This summer, the U.S. Department of Labor is expected to publish changes to the rules that govern worker overtime. The proposed changes are expected to significantly increase the number of employees eligible for overtime pay.
Currently, the 1938 Fair Labor Standards Act guarantees overtime pay to many workers. The act does have exemptions to overtime eligibility such as the “white collar” exemption. Employees who have executive or managerial duties are only guaranteed overtime if they earn less than $23,660 a year. The new proposed DOL changes could more than double the overtime eligibility to $50,440. The current proposal also ties any future increases automatically to inflation and sets them at the 40th percentile of earnings.
Many employers seem to be leaning towards two quick and easy strategies to deal with the changes as they are currently written.
First, employers in many cases might reclassify workers that are no longer considered exempt to hourly employees and then simply pay them overtime.
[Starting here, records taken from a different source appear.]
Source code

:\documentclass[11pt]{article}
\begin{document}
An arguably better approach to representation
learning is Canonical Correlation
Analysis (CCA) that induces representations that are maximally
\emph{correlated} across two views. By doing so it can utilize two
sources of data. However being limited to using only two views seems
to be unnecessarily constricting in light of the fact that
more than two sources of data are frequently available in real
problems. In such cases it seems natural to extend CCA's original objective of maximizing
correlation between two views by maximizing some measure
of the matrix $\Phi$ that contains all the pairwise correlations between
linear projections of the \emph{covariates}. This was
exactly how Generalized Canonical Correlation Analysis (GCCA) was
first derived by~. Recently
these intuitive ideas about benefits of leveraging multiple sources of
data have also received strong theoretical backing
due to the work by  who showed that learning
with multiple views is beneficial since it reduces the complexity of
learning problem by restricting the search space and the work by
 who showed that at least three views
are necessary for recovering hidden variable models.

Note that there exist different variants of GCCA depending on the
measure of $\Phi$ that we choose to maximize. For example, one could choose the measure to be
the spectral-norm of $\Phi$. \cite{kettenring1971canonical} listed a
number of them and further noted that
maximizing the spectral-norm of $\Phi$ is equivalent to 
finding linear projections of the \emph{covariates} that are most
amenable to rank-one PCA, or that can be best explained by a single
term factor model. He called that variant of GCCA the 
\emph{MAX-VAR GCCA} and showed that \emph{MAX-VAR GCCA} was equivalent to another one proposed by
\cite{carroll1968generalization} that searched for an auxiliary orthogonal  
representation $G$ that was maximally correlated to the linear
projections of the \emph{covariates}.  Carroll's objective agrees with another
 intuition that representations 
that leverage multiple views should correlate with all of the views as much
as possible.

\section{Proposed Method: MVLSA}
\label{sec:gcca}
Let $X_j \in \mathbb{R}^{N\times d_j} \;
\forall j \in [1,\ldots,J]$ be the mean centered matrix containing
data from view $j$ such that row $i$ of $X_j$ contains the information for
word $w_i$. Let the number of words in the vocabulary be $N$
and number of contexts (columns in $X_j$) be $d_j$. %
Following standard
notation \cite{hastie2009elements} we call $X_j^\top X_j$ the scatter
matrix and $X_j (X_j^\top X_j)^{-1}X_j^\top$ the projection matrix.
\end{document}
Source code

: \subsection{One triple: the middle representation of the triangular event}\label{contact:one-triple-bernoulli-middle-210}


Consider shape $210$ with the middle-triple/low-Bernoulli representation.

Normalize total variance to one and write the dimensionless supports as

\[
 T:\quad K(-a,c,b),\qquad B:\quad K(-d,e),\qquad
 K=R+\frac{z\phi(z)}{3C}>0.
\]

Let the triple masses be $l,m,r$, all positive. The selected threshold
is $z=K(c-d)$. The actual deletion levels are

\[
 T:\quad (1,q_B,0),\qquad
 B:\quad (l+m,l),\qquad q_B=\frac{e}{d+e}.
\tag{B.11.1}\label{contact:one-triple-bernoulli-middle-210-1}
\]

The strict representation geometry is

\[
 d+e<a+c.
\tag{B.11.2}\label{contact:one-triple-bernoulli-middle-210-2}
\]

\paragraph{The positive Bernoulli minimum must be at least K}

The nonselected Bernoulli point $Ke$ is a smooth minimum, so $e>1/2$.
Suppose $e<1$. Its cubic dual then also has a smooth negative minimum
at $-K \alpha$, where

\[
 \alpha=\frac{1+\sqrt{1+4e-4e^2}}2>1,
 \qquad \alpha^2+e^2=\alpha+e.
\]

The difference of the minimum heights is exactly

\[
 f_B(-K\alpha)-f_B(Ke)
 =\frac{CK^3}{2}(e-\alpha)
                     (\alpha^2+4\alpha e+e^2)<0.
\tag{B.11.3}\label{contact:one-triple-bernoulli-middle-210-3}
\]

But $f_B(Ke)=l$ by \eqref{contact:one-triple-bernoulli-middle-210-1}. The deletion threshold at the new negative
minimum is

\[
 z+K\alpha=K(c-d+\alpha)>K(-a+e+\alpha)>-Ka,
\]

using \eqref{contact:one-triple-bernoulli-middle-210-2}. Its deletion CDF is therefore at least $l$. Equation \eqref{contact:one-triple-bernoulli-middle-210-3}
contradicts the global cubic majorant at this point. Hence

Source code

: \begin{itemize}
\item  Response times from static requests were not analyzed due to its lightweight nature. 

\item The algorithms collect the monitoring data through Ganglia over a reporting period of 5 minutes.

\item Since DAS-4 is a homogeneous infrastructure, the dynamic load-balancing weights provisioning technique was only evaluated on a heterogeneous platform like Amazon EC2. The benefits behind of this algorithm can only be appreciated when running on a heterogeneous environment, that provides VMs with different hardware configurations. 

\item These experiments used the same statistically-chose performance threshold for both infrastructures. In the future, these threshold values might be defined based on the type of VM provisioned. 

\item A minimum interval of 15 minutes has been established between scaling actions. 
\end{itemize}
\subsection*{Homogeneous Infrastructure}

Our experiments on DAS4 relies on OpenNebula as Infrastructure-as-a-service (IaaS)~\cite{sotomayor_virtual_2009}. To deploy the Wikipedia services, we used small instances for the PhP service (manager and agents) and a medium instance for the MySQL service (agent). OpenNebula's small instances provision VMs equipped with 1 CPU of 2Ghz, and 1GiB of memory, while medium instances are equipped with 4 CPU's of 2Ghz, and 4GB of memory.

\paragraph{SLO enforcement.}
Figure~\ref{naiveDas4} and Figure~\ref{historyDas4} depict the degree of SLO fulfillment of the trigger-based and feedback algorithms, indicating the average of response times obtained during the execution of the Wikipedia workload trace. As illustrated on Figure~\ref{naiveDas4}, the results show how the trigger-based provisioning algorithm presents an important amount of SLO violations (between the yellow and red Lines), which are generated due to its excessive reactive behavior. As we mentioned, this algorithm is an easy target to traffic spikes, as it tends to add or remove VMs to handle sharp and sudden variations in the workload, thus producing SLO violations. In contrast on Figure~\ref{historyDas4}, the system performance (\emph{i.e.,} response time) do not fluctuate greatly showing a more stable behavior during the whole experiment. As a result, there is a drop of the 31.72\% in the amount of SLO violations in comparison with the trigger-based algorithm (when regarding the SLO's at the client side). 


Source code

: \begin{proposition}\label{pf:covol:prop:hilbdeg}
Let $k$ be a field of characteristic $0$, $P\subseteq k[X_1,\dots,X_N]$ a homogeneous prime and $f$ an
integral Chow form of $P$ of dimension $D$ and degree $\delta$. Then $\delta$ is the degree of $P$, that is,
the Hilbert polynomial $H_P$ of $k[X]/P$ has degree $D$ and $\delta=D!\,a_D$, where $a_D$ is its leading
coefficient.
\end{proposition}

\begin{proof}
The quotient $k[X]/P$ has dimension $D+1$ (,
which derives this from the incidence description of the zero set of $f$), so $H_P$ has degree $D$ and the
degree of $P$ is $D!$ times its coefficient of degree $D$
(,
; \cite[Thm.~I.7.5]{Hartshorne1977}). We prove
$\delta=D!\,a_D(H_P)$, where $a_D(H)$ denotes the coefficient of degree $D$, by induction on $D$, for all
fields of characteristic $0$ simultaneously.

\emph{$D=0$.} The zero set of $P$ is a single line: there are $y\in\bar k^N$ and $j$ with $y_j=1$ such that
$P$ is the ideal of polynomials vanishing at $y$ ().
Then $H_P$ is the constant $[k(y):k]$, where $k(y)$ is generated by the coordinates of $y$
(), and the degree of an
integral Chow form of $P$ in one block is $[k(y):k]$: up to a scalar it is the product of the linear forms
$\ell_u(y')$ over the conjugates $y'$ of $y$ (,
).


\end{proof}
Secondly, any employees who have salaries close to the $50,440 a year threshold, might have their salaries increased to avoid being owed overtime pay.
Regardless of whether the regulations will be released in mid or late 2016, employers should be prepared for these changes and understand the significant impact they will have on their businesses. Employers of all sizes and in all industries should review their job descriptions to determine whether they accurately reflect employees’ job duties and the skills necessary to perform each job, paying close attention to the duties necessary to fall within the various overtime exemptions.
Employers should also conduct a self-audit to determine what changes they may need to make to employee classifications. At a minimum, employers should identify those employees in exempt positions who currently fall near or below the proposed salary threshold of $970 per week, as well as those who currently fall under the “highly compensated” exemption.